だが私の様に取り乱したりはしていなかった。
安堵の表情さえ垣間見えた。
(私、心配させていたのかな?)
二人には私が取り乱してしまった所を見られていない。
結果的に「私が諦めていない」その姿だけを見せる事となった。
これで良かったのかも知れない。
そう、五十年以上魔王に囚われていたイリーナを救い出したのは他でもない、この私なのだから。
「まずは教会へ戻りましょう」
そう告げると私は、アイテム収納から外套を取り出し、後ろからキュリアの肩に掛けた。
「あ、ありがとう。リル、殿」
キュリアはやや俯き、頬を赤らめた。
「ほんと、酷い事するわよね。
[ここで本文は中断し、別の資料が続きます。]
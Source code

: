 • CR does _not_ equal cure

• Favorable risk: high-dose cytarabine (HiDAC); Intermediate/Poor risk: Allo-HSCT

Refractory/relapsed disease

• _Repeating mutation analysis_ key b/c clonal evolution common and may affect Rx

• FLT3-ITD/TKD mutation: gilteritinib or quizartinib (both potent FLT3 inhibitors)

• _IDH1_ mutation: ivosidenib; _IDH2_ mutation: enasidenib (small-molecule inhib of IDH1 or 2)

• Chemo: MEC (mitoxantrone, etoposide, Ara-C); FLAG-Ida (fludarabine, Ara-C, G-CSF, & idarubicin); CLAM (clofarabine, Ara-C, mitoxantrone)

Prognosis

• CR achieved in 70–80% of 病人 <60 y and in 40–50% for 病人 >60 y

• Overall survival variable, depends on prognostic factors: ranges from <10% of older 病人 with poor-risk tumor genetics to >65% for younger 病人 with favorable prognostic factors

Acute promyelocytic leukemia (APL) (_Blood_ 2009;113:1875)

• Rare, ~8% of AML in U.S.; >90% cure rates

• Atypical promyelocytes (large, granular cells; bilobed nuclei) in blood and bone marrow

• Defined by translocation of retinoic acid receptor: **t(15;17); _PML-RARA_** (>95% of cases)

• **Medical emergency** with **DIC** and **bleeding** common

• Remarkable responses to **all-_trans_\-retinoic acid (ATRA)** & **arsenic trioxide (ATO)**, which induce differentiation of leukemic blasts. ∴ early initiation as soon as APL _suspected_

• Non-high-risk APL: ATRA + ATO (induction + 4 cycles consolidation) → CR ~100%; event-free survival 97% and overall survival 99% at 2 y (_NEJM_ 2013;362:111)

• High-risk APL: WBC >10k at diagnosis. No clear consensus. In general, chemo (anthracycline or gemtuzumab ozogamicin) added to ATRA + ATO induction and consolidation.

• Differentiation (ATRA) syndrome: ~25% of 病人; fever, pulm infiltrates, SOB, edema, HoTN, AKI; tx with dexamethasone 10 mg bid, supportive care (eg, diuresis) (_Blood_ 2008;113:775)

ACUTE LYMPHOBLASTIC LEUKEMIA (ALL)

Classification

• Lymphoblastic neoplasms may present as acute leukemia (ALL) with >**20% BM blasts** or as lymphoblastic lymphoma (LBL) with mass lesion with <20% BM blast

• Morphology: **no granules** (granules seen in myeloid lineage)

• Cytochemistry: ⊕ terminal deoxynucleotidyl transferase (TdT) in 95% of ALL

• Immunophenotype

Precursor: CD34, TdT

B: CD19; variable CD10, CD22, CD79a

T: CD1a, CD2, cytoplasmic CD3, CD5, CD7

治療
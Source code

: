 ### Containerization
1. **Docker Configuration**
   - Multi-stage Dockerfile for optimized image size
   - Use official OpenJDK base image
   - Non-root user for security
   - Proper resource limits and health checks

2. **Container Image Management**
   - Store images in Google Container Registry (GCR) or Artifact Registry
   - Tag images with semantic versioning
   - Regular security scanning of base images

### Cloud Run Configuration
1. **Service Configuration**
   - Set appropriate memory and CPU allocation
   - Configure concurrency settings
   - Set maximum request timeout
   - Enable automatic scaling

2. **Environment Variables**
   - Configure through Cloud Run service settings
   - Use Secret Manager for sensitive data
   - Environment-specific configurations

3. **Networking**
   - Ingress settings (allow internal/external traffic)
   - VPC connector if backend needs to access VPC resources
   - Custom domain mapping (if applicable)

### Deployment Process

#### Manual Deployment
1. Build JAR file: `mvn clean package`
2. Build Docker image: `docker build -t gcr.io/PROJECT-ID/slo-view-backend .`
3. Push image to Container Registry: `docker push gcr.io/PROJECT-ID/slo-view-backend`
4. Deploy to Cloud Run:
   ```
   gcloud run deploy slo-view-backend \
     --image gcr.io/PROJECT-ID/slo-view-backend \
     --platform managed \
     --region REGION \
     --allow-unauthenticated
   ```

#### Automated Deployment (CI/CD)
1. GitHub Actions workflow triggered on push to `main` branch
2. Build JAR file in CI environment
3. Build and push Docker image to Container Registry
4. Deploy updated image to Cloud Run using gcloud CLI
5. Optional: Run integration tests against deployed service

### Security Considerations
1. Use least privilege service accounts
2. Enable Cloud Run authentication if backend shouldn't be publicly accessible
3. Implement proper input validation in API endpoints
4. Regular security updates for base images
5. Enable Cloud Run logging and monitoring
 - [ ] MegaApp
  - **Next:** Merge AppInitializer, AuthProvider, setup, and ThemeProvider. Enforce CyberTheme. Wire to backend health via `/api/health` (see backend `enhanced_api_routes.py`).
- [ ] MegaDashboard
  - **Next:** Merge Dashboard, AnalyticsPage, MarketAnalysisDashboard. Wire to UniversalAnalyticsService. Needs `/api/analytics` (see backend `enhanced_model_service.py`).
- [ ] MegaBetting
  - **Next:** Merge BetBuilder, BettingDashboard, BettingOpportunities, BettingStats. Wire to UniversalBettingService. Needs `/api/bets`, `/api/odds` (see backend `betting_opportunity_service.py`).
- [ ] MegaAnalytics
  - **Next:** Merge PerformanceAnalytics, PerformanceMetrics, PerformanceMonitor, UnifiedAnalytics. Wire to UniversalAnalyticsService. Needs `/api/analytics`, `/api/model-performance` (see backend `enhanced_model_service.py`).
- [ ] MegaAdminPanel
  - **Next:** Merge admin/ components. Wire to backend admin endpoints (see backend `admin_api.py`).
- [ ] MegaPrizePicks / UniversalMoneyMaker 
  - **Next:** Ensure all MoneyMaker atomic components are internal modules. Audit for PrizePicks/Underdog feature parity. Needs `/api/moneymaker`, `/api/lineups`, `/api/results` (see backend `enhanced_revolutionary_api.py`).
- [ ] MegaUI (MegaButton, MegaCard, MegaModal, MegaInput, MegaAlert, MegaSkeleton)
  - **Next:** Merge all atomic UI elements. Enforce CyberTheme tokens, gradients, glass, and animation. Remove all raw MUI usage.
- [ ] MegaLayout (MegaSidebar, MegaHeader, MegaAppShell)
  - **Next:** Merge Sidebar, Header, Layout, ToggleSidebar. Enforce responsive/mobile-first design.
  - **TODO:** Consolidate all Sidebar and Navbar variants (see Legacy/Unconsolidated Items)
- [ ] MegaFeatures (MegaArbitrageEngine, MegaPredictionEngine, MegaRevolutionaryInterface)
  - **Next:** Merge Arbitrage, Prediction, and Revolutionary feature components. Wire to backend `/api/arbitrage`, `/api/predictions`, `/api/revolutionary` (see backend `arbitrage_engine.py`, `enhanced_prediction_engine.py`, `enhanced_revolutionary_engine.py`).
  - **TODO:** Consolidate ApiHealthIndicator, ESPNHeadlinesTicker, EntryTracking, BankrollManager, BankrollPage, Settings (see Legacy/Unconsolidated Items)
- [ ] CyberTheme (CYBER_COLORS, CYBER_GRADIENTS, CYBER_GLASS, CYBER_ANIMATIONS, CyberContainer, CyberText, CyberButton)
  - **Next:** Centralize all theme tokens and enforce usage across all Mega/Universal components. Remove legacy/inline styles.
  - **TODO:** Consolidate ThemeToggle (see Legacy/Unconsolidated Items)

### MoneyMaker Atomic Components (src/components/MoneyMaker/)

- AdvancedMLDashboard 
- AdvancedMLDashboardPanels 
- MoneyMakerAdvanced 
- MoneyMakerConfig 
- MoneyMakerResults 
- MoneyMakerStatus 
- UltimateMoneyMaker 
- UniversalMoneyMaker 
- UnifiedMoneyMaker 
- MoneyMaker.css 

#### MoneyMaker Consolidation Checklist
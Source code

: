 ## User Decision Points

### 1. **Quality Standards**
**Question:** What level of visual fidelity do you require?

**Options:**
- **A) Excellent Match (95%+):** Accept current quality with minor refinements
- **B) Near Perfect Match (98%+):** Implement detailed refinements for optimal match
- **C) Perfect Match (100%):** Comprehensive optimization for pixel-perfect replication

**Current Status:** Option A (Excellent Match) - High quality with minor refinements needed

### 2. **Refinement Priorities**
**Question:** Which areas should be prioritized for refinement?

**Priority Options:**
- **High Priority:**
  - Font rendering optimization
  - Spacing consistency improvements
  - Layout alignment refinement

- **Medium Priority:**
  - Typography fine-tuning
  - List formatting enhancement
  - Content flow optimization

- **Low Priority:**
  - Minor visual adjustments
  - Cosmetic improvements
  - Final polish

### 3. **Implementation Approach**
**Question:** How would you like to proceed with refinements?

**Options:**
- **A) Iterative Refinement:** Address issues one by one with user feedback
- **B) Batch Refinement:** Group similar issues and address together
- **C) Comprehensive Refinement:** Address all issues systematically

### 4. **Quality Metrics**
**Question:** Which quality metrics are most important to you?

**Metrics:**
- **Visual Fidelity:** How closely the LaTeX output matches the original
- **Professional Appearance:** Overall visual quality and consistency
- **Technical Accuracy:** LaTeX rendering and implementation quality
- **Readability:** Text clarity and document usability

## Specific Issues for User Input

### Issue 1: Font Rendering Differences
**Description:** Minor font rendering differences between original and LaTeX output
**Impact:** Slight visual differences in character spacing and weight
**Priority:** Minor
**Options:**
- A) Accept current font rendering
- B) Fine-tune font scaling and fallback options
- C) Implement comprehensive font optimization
服まで刻むなんて」
私は後ろからそう言うと、キュリアは振り返り、半歩だけ下がった。
「その、あの……。スカートは自分で切りました。せ、戦闘の邪魔だったものでッ」
キュリアの顔は、頬だけでなく全体的に赤くなっていた。
「そ、そう……なのね。邪魔ですもの……ね」
歯切れの悪い返しをしてしまう。
私は思わず自分の顔を手で仰ぐ。
(やだ、何だか私まで恥ずかしい……)
お互い地面を見てモジモジする。
キュリアは、私の手を取った。
「あの……。ティーナ、貴女の言う事を信じるのであれば、聖母教の総本山に拠点を構えているそうです。私が最初に闘った際に、そう申しておりました」
エミアスは私たちに近寄ると、両手で祈る様にし、呟いた。
「やはり総本山は既に戦場なのですね」
私はキュリアとエミアスの顔を交互に見ると、強く頷いた。
イリーナは必ず救い出す。
その為には「強い仲間」、それが必要だった。
かつて私は、VR型のMMORPGやFPSをやっていた。
その時、共に闘った仲間たち。
それらは今はもう思い出なのだ。
そしてその思い出は、私の大切な宝物。
この世界でもこの先、宝物が沢山生まれることだろう。
闘おう、共に。
仲間と、共に。
16話へ つづく
15話をお読みいただき、ありがとうございます。
2~3ヶ月掛けて、ようやくここまで辿り着けました。
プロットが大幅に変わって3ヶ月前に書いた文章へと繋げるのに苦労しました。
16話は、15話をキュリアとエミアスの視点で書いていきます。
総本山での決戦は17話となります。そして18話で第I部が終了となります。
17話の戦闘シーンは、既に考えてあります。あとはどう繋げるか……。
漫画やゲームに負けない様な、オリジナリティー溢れる戦闘シーンをお見せ出来ればと思っています。
お楽しみに!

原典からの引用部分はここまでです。